The magic of type inference recognizes that picker is of type (int –> int), which means that it is a function that expects an integer as input, and “returns” / evaluates as an integer. To use a real Random, I would do something like this, creating a function rngPicker that has the correct signature, and uses a Random instance:

open System

let pickFrom (list: list<'a>) picker =  
   let index = picker (list.Length)
   list.Item index

let rng = new Random()
let rngPicker = fun i -> rng.Next(i)
let list = ["A"; "B"; "C"]
for i in 1 .. 10 do
   pickFrom list rngPicker
   |> Console.WriteLine
… which, when run in the interactive window, will produce a random list of picks from A, B, C. (For the curious minded, mine was BCACACABAC).

The nice thing here is that I can also test this fairly easily, using NUnit and the wonderful FsUnit:

namespace Seams.Tests

open NUnit.Framework
open FsUnit

[<TestFixture>]
type PickerTests() =

   [<Test>]
   member test.``pickFrom should return item at index obtained from picker``() =
      // Arrange
      let list = ["A"; "B"; "C"]
      let picker i = 
         match i with 
         | 3 -> 1
         | _ -> failwith "Ooops"

      // Act
      let result = Picker.pickFrom list picker

      // Assert
      result |> should equal "B"

In essence, I am doing here exactly the same thing as I did with the Mock previously, creating an arbitrary picker which will return 1 when called with 3, and validating the result of the function pickFrom, given that known setup.

The beauty here is that this is every bit as flexible as the Interface/Mocks solution, but involves much less ceremony and tooling.

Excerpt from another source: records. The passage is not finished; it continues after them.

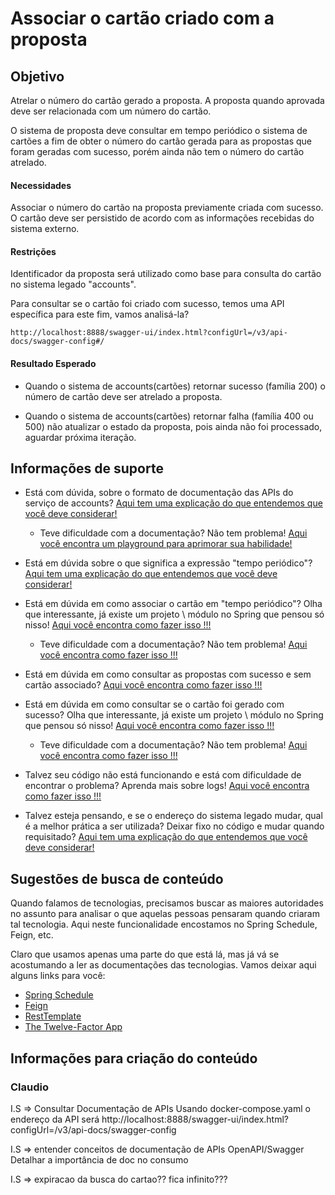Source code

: # Associar o cartão criado com a proposta

## Objetivo

Atrelar o número do cartão gerado a proposta. A proposta quando aprovada deve ser relacionada com um número do cartão.

O sistema de proposta deve consultar em tempo periódico o sistema de cartões a fim de obter o número do cartão gerada 
para as propostas que foram geradas com sucesso, porém ainda não tem o número do cartão atrelado.

#### Necessidades

Associar o número do cartão na proposta previamente criada com sucesso. O cartão deve ser persistido de acordo com as 
informações recebidas do sistema externo.

#### Restrições

Identificador da proposta será utilizado como base para consulta do cartão no sistema legado "accounts".

Para consultar se o cartão foi criado com sucesso, temos uma API específica para este fim, vamos analisá-la?

`http://localhost:8888/swagger-ui/index.html?configUrl=/v3/api-docs/swagger-config#/`

#### Resultado Esperado

- Quando o sistema de accounts(cartões) retornar sucesso (família 200) o número de cartão deve ser atrelado a proposta.

- Quando o sistema de accounts(cartões) retornar falha (família 400 ou 500) não atualizar o estado da proposta, pois 
ainda não foi processado, aguardar próxima iteração.

## Informações de suporte

* Está com dúvida, sobre o formato de documentação das APIs do serviço de accounts? [Aqui tem uma explicação do que entendemos que você deve considerar!](http://spec.openapis.org/oas/v3.0.3)
    
    * Teve dificuldade com a documentação? Não tem problema! [Aqui você encontra um playground para aprimorar sua habilidade!](https://editor.swagger.io/)

* Está em dúvida sobre o que significa a expressão "tempo periódico"? [Aqui tem uma explicação do que entendemos que você deve considerar!](../informacao_procedural/synchronous-vs-asynchronous.md)

* Está em dúvida em como associar o cartão em "tempo periódico"? Olha que interessante, já existe um projeto \ módulo no Spring 
que pensou só nisso! [Aqui você encontra como fazer isso !!!](https://docs.spring.io/spring/docs/current/spring-framework-reference/integration.html#scheduling-enable-annotation-support)

    * Teve dificuldade com a documentação? Não tem problema! [Aqui você encontra como fazer isso !!!](../informacao_suporte/spring-schedule.md)
    
* Está em dúvida em como consultar as propostas com sucesso e sem cartão associado? [Aqui você encontra como fazer isso !!!](../informacao_suporte/spring-data-query-methods.md)
    
* Está em dúvida em como consultar se o cartão foi gerado com sucesso? Olha que interessante, já existe um projeto \ 
módulo no Spring que pensou só nisso! [Aqui você encontra como fazer isso !!!](https://cloud.spring.io/spring-cloud-openfeign/2.2.x/reference/html/#spring-cloud-feign)

    * Teve dificuldade com a documentação? Não tem problema! [Aqui você encontra como fazer isso !!!](../informacao_suporte/http-client-feign.md)

* Talvez seu código não está funcionando e está com dificuldade de encontrar o problema? Aprenda mais sobre logs! [Aqui você encontra como fazer isso !!!](../informacao_suporte/spring-logging.md)

* Talvez esteja pensando, e se o endereço do sistema legado mudar, qual é a melhor prática a ser utilizada? Deixar fixo 
no código e mudar quando requisitado? [Aqui tem uma explicação do que entendemos que você deve considerar!](../informacao_procedural/twelve-factor-config.md)

## Sugestões de busca de conteúdo

Quando falamos de tecnologias, precisamos buscar as maiores autoridades no assunto para analisar o que aquelas pessoas 
pensaram quando criaram tal tecnologia. Aqui neste funcionalidade encostamos no Spring Schedule, Feign, etc. 

Claro que usamos apenas uma parte do que está lá, mas já vá se acostumando a ler as documentações das tecnologias. 
Vamos deixar aqui alguns links para você:

* [Spring Schedule](https://docs.spring.io/spring/docs/current/spring-framework-reference/integration.html#scheduling-annotation-support)
* [Feign](https://github.com/OpenFeign/feign)
* [RestTemplate](https://docs.spring.io/spring-android/docs/current/reference/html/rest-template.html)
* [The Twelve-Factor App](https://12factor.net/pt_br/)

## Informações para criação do conteúdo

### Claudio

I.S => Consultar Documentação de APIs
       Usando docker-compose.yaml o endereço da API será
       http://localhost:8888/swagger-ui/index.html?configUrl=/v3/api-docs/swagger-config

I.S => entender conceitos de documentação de APIs OpenAPI/Swagger      
       Detalhar a importância de doc no consumo       

I.S => expiracao da busca do cartao?? fica infinito???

So what’s the point here? First, that approach is by no means unique to F#, and can be used in C# equally well. I could change the PickFrom signature to accept a function, and proceed in a manner similar to the F# example:

public T PickFrom(IList<T> list, Func<int, int> picker)
{
   return list[picker(list.Count())];
}

Probably because of how I have been trained to think, this doesn’t feel like the most obvious solution in a C# world, where boundaries are often expressed via interfaces.

Conversely, I found it interesting that after a few days of testing in F#, I still haven’t felt the need for a Mocking framework a single time. I think this has to do with the fact that a functional style provides seams everywhere, because composing functions allows to pipe in any function of equivalent signature, making testing fairly straightforward.

As an aside, I wanted to mention a recent post by Phil Trelford discussing Stubs and TDD with F#, which I found very inspirational.